Lo lavaba sin gracia, tras las orejas y bajo las axilas, le frotaba el cuello y el espacio entre los dedos de los pies. A continuación, le limpiaba las uñas con el cepillo. Luego le lavaba el pelo, con tanto jabón que era necesario sumergirlo por completo para aclararlo. Finalmente, lo sacaba con la misma indiferencia profesional de un obstetra que extrae un feto del útero, y lo secaba con gesto enérgico, como si tuviera prisa por comprobar el resultado obtenido. Después lo contemplaba, desnudo y terso como una pequeña divinidad pagana, y sonreía para sí misma, satisfecha.
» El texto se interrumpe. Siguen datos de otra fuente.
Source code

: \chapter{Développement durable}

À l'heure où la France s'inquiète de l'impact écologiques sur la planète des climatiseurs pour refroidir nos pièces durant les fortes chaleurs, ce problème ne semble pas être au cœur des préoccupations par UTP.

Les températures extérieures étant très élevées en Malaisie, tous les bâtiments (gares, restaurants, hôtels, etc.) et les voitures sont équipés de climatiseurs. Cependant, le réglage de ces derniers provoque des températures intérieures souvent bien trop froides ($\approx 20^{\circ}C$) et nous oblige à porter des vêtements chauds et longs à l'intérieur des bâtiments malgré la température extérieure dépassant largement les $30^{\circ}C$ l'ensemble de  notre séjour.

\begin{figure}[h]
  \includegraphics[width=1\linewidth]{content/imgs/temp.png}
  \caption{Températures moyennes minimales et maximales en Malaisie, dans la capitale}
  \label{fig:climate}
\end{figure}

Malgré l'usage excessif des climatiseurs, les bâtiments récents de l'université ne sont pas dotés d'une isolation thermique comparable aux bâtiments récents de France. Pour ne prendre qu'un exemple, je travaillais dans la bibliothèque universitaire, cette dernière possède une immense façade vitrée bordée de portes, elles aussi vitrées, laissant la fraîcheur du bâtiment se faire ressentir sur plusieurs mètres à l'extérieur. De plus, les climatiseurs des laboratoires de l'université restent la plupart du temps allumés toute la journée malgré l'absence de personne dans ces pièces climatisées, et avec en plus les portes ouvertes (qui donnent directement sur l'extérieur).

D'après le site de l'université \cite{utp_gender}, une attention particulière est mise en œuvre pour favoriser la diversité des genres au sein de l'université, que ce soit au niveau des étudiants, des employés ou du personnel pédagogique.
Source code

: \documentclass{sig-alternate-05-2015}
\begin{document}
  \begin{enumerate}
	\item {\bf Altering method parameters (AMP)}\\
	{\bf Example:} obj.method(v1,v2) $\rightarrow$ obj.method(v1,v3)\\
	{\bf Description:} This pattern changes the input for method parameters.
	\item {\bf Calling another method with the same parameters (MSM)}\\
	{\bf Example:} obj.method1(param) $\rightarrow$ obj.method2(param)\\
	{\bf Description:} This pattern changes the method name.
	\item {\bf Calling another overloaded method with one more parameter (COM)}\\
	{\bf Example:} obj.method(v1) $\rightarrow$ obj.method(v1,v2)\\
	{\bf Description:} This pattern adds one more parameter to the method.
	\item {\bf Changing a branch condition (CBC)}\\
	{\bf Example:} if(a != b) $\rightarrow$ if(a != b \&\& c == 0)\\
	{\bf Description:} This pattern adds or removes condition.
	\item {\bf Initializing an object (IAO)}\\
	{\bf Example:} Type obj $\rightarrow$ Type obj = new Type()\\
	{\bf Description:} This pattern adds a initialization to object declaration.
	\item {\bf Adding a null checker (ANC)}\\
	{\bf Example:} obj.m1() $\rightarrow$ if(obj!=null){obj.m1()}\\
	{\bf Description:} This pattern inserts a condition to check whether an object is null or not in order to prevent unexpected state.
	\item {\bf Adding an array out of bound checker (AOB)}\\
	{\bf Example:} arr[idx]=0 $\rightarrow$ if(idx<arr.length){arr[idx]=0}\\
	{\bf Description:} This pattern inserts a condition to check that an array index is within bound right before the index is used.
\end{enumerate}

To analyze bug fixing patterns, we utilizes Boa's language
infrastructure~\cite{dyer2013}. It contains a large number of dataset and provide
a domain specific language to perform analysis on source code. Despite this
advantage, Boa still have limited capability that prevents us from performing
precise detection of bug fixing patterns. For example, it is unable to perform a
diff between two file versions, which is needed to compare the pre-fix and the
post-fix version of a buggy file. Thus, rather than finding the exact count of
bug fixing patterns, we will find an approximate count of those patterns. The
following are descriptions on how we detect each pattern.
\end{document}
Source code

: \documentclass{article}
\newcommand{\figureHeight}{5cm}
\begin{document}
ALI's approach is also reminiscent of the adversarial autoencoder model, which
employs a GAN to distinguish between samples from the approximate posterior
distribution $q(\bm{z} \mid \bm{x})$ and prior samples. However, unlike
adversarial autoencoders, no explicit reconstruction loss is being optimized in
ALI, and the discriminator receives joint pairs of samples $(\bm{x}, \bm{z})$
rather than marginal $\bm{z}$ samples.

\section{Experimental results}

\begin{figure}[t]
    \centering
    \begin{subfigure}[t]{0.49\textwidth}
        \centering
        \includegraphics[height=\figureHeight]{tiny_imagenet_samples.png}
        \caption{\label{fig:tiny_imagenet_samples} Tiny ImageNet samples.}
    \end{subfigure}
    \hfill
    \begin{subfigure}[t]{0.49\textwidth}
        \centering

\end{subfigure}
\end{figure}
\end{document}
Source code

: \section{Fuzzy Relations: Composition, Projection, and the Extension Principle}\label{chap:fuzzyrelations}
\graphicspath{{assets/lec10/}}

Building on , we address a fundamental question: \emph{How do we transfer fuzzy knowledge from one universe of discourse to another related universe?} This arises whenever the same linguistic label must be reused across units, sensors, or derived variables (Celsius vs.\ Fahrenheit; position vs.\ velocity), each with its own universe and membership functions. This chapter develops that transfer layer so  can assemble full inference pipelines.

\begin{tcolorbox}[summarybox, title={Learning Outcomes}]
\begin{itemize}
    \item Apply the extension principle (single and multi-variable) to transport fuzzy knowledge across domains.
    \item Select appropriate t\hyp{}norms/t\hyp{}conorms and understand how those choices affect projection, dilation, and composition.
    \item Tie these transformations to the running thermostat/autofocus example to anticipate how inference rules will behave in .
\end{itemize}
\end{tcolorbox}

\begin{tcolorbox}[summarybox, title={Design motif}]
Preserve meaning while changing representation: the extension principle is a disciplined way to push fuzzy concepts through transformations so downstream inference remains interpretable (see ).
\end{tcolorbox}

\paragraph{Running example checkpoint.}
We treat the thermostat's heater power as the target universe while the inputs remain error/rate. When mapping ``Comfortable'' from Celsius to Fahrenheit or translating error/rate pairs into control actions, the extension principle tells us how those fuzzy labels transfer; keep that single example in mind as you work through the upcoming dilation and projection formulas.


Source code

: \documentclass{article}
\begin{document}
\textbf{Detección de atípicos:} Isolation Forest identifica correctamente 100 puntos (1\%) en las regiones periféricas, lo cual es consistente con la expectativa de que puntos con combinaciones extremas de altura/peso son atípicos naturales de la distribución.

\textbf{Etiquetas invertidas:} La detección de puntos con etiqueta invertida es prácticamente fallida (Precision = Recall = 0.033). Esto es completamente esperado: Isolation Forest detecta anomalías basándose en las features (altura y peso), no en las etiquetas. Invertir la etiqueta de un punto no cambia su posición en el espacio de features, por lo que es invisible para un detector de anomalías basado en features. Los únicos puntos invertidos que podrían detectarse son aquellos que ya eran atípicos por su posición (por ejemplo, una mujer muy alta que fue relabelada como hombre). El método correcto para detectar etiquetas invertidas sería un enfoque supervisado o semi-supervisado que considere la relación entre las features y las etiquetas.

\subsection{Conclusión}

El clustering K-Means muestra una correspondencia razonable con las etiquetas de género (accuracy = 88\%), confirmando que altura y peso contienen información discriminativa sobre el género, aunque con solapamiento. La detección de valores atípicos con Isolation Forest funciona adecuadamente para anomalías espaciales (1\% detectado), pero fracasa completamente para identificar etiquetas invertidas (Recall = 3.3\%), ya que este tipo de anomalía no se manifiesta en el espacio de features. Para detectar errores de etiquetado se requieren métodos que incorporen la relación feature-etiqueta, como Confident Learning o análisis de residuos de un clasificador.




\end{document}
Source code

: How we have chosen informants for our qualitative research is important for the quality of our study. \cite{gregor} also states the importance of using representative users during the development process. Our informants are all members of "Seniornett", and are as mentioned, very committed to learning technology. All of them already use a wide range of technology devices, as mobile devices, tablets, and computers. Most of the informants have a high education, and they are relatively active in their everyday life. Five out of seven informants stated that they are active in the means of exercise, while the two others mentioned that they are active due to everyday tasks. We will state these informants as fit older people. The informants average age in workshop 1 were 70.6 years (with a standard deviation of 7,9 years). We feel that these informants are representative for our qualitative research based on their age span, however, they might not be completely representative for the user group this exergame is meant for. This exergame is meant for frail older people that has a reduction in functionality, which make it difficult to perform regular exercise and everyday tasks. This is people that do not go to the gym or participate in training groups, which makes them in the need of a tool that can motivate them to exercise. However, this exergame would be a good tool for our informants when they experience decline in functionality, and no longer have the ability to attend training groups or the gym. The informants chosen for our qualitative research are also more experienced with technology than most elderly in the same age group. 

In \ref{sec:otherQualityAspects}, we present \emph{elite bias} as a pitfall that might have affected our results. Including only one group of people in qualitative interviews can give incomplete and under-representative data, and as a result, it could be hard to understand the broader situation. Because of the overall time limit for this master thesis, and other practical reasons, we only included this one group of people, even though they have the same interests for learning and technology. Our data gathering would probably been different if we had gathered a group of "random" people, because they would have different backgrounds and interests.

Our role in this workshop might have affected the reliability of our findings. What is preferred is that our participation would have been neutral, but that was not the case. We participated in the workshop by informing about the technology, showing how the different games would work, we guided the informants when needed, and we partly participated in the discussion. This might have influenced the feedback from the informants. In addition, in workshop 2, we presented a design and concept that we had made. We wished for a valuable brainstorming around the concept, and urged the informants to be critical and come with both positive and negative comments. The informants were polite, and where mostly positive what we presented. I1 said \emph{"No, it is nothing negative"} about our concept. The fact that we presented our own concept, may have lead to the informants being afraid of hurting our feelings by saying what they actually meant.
A pesar del cariño morboso que la unía al señorito Paolo, y que impedía cualquier posible comparación con quien fuera, también esa pequeña bestia, ahora que estaba aseada como es debido, adquiría su propia belleza y un aspecto cristiano.
—No quiero oír voces ni risas —le advertía mientras le ayudaba a ponerse un pijama viejo del señorito que dejaba al descubierto sus pequeños tobillos y sus muñecas delgadas—. Cuando hay que dormir, se duerme —lo regañaba, poniendo de manifiesto que a ella eso de dejar que «su amor» durmiera con alguien de fuera no le gustaba en absoluto.
—Es él, que… —lo intentaba Pietro con un hilo de voz.
—¡No me interesa! —estallaba ella, con esa especie de sorpresa con la que quería expresar cuánto la consternaba que Pietro tuviera siquiera el atrevimiento de tratar de justificarse. Como si un gatito o un cachorro de perro o un oso de peluche tuvieran derecho de réplica—. Aprende a comportarte en la vida, Pietro Carta —zanjaba la cuestión Annica tirando de él hacia el dormitorio del señorito, donde le habían instalado un camastro.
DOCE
Retomó la marcha. Le quedaba aún un buen trecho y debía darse prisa si quería llegar al pueblo antes de que hubiera demasiada gente rondando por allí. No sería la primera vez que alguien lo reconociera. Pero no era por eso, nadie lo iba a denunciar o a identificar ante las fuerzas del orden. Era por su peculiar propensión a vivir a escondidas. Era por el hastío que sentía cuando leía en los ojos de los otros más admiración que miedo. No se sentía admirable, no se sentía admirable… Se sentía solamente como alguien que se agita para no ahogarse.
Sin embargo, unos años antes, al ser convocado por el amo en persona, se había sentido parte de una especie diferente. Si don Pasqualino lo había mandado llamar, especificando que debía ir él solo porque era concretamente con él con quien quería hablar, significaba que lo consideraba digno de una conversación de hombre a hombre.
Poco antes de llegar a la casa hizo una parada a la sombra, como le había recomendado su madre, con el fin de no presentarse todo sudado. Y esa ansiedad hizo que sudara aún más. Por eso se detuvo a un centenar de metros de la entrada lateral del edificio, a la sombra de un plátano joven pero ya frondoso, para olerse el sobaco y secarse la frente con un pañuelo que su madre le había metido a la fuerza en el bolsillo. Cuando se normalizó su respiración y el aire de la tarde lo había secado bien, afrontó el último tramo y, agarrando el picaporte con forma de mano que empuñaba una esfera, llamó al portón.